Task details | Your output should be every line below, copied exactly.

Dataset content |
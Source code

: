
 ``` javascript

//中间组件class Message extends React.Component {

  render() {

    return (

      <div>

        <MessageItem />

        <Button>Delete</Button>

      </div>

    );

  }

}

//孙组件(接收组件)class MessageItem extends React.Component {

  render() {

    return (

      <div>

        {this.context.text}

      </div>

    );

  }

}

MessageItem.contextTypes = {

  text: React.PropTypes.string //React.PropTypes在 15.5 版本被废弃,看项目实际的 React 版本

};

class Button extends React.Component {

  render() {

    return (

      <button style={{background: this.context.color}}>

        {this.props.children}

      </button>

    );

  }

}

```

Reply |
Source code

:
 ``` javascript

//中间组件class Message extends React.Component {

  render() {

    return (

      <div>

        <MessageItem />

        <Button>Delete</Button>

      </div>

    );

  }

}

//孙组件(接收组件)class MessageItem extends React.Component {

  render() {

    return (

      <div>

        {this.context.text}

      </div>

    );

  }

}

MessageItem.contextTypes = {

  text: React.PropTypes.string //React.PropTypes在 15.5 版本被废弃,看项目实际的 React 版本

};

class Button extends React.Component {

  render() {

    return (

      <button style={{background: this.context.color}}>

        {this.props.children}

      </button>

    );

  }

}

```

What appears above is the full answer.